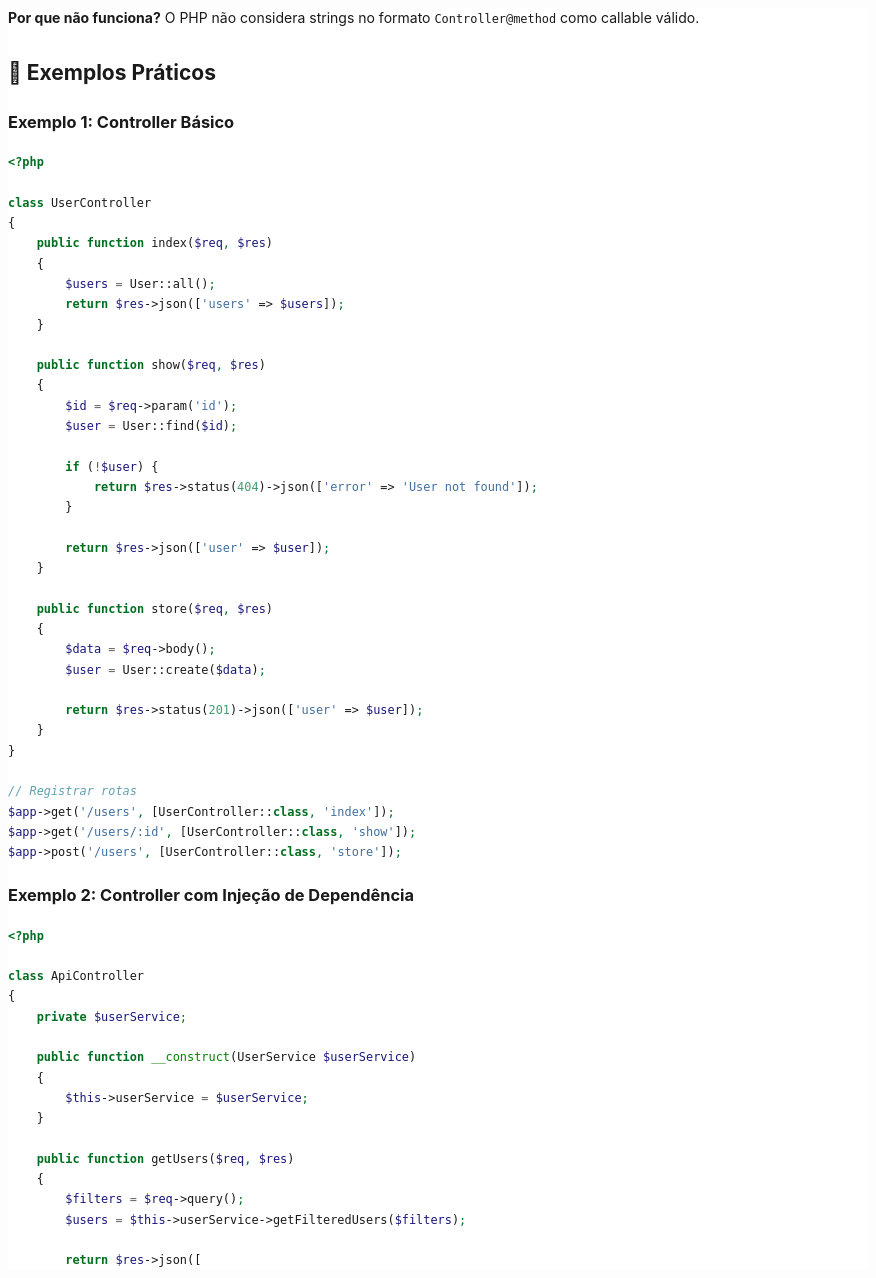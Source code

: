 **Por que não funciona?** O PHP não considera strings no formato `Controller@method` como callable válido.

## 📖 Exemplos Práticos

### Exemplo 1: Controller Básico
```php
<?php

class UserController 
{
    public function index($req, $res) 
    {
        $users = User::all();
        return $res->json(['users' => $users]);
    }
    
    public function show($req, $res) 
    {
        $id = $req->param('id');
        $user = User::find($id);
        
        if (!$user) {
            return $res->status(404)->json(['error' => 'User not found']);
        }
        
        return $res->json(['user' => $user]);
    }
    
    public function store($req, $res) 
    {
        $data = $req->body();
        $user = User::create($data);
        
        return $res->status(201)->json(['user' => $user]);
    }
}

// Registrar rotas
$app->get('/users', [UserController::class, 'index']);
$app->get('/users/:id', [UserController::class, 'show']);
$app->post('/users', [UserController::class, 'store']);
```

### Exemplo 2: Controller com Injeção de Dependência
```php
<?php

class ApiController 
{
    private $userService;
    
    public function __construct(UserService $userService) 
    {
        $this->userService = $userService;
    }
    
    public function getUsers($req, $res) 
    {
        $filters = $req->query();
        $users = $this->userService->getFilteredUsers($filters);
        
        return $res->json([
```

• • •

What the task asks:
Across all the records above, count the lines that contain "json" and reply with only the number.

Problem solution:
5